What does he look like? Any white specks, cottany patches? Decaying fins? These are things my Bettas have brought home with them, they usually took about a week to cure, and then the fish ate ravenously! My baby Betta took 2 weeks to eat, just because he was mopy from having to leave his siblings, he wasn't much smaller than the others, but he was extremley imature.

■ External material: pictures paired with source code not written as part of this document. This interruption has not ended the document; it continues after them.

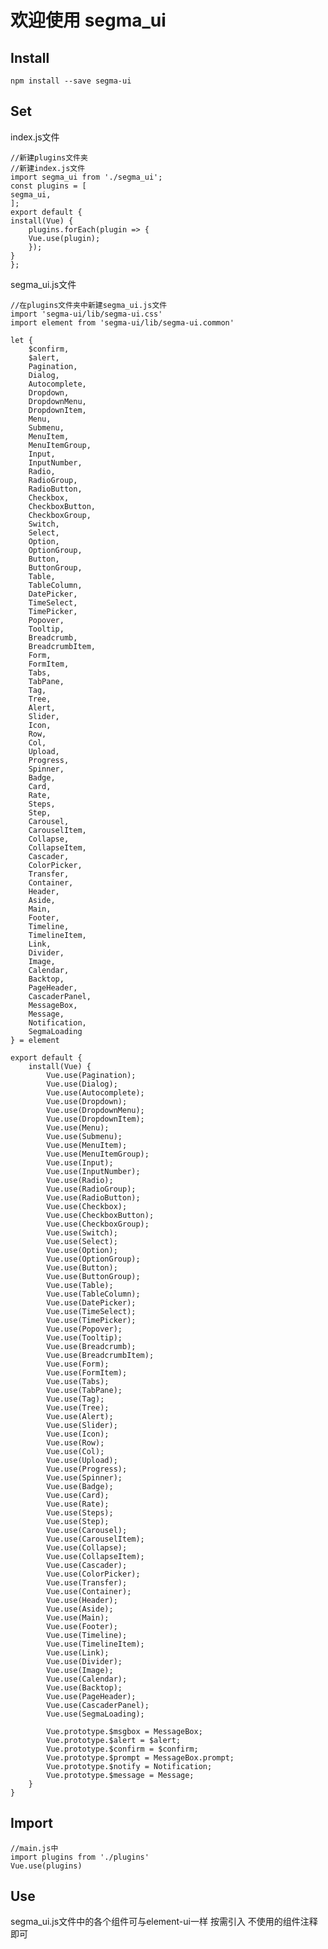 # 欢迎使用 segma_ui

## Install
    npm install --save segma-ui

## Set
index.js文件

	//新建plugins文件夹
	//新建index.js文件
	import segma_ui from './segma_ui';
	const plugins = [
	segma_ui,
	];
	export default {
	install(Vue) {
		plugins.forEach(plugin => {
		Vue.use(plugin);
		});
	}
	};
	
segma_ui.js文件

	//在plugins文件夹中新建segma_ui.js文件
	import 'segma-ui/lib/segma-ui.css'
	import element from 'segma-ui/lib/segma-ui.common'

	let {
		$confirm,
		$alert,
		Pagination,
		Dialog,
		Autocomplete,
		Dropdown,
		DropdownMenu,
		DropdownItem,
		Menu,
		Submenu,
		MenuItem,
		MenuItemGroup,
		Input,
		InputNumber,
		Radio,
		RadioGroup,
		RadioButton,
		Checkbox,
		CheckboxButton,
		CheckboxGroup,
		Switch,
		Select,
		Option,
		OptionGroup,
		Button,
		ButtonGroup,
		Table,
		TableColumn,
		DatePicker,
		TimeSelect,
		TimePicker,
		Popover,
		Tooltip,
		Breadcrumb,
		BreadcrumbItem,
		Form,
		FormItem,
		Tabs,
		TabPane,
		Tag,
		Tree,
		Alert,
		Slider,
		Icon,
		Row,
		Col,
		Upload,
		Progress,
		Spinner,
		Badge,
		Card,
		Rate,
		Steps,
		Step,
		Carousel,
		CarouselItem,
		Collapse,
		CollapseItem,
		Cascader,
		ColorPicker,
		Transfer,
		Container,
		Header,
		Aside,
		Main,
		Footer,
		Timeline,
		TimelineItem,
		Link,
		Divider,
		Image,
		Calendar,
		Backtop,
		PageHeader,
		CascaderPanel,
		MessageBox,
		Message,
		Notification,
		SegmaLoading
	} = element
	
	export default {
		install(Vue) {
			Vue.use(Pagination);
			Vue.use(Dialog);
			Vue.use(Autocomplete);
			Vue.use(Dropdown);
			Vue.use(DropdownMenu);
			Vue.use(DropdownItem);
			Vue.use(Menu);
			Vue.use(Submenu);
			Vue.use(MenuItem);
			Vue.use(MenuItemGroup);
			Vue.use(Input);
			Vue.use(InputNumber);
			Vue.use(Radio);
			Vue.use(RadioGroup);
			Vue.use(RadioButton);
			Vue.use(Checkbox);
			Vue.use(CheckboxButton);
			Vue.use(CheckboxGroup);
			Vue.use(Switch);
			Vue.use(Select);
			Vue.use(Option);
			Vue.use(OptionGroup);
			Vue.use(Button);
			Vue.use(ButtonGroup);
			Vue.use(Table);
			Vue.use(TableColumn);
			Vue.use(DatePicker);
			Vue.use(TimeSelect);
			Vue.use(TimePicker);
			Vue.use(Popover);
			Vue.use(Tooltip);
			Vue.use(Breadcrumb);
			Vue.use(BreadcrumbItem);
			Vue.use(Form);
			Vue.use(FormItem);
			Vue.use(Tabs);
			Vue.use(TabPane);
			Vue.use(Tag);
			Vue.use(Tree);
			Vue.use(Alert);
			Vue.use(Slider);
			Vue.use(Icon);
			Vue.use(Row);
			Vue.use(Col);
			Vue.use(Upload);
			Vue.use(Progress);
			Vue.use(Spinner);
			Vue.use(Badge);
			Vue.use(Card);
			Vue.use(Rate);
			Vue.use(Steps);
			Vue.use(Step);
			Vue.use(Carousel);
			Vue.use(CarouselItem);
			Vue.use(Collapse);
			Vue.use(CollapseItem);
			Vue.use(Cascader);
			Vue.use(ColorPicker);
			Vue.use(Transfer);
			Vue.use(Container);
			Vue.use(Header);
			Vue.use(Aside);
			Vue.use(Main);
			Vue.use(Footer);
			Vue.use(Timeline);
			Vue.use(TimelineItem);
			Vue.use(Link);
			Vue.use(Divider);
			Vue.use(Image);
			Vue.use(Calendar);
			Vue.use(Backtop);
			Vue.use(PageHeader);
			Vue.use(CascaderPanel);
			Vue.use(SegmaLoading);

			Vue.prototype.$msgbox = MessageBox;
			Vue.prototype.$alert = $alert;
			Vue.prototype.$confirm = $confirm;
			Vue.prototype.$prompt = MessageBox.prompt;
			Vue.prototype.$notify = Notification;
			Vue.prototype.$message = Message;
		}
	}


## Import
	//main.js中
	import plugins from './plugins'
	Vue.use(plugins)
## Use
segma_ui.js文件中的各个组件可与element-ui一样 按需引入
不使用的组件注释即可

Maybe yours is a baby???


----------



## lwstinkinsweet (Aug 2, 2005)

my betta ate as soon as i got him fully acclimated into his cage and got some food in there. i guess that is pretty good then.


----------



## mel&ned (Jul 26, 2005)

that makes me feel a lot better, my little guy has eaten 1 pellet since sunday!


----------



## lwstinkinsweet (Aug 2, 2005)

mine wont eat any pellets...he only likes bloodworms. he will let the pellets sit for EVER if he doesnt feel like playing with them


----------



## mel&ned (Jul 26, 2005)

the darn shop didn't have anything else
i might try elsewhere, i have to say the pellets don't look too good to me either lol
cheers
mel


----------



## lwstinkinsweet (Aug 2, 2005)

i am trying to get mine to eat more than one food. i dont suggest walmart as a place to get fish, but they do have the same fish food as my lfs and it comes from tetra and stuff so i would look there


----------



## aaa (Jan 19, 2005)

this really depend on the betta. maybe he is really sick or just the type of betta that won't eat until dying. i never have such a problem before, i don't know any trick to get them to eat. my betta usually eat when they were put into their jar from the shipping box. maybe due to the fish didn't eat for during shipping.


----------



## maxpayne_lhp (Jan 19, 2005)

leechi said:


> I bought a betta almost a week ago and he refuses to eat anything! I've tried pellets, freeze-dried worms, live food, anything I could think of but he just won't eat. At first he was active and seemed fine but now the lack of food is catching up on him. He just sits at the bottom of his little bowl only coming up for air :sad: any suggestions?


What do you mean by writing 'live food'?


----------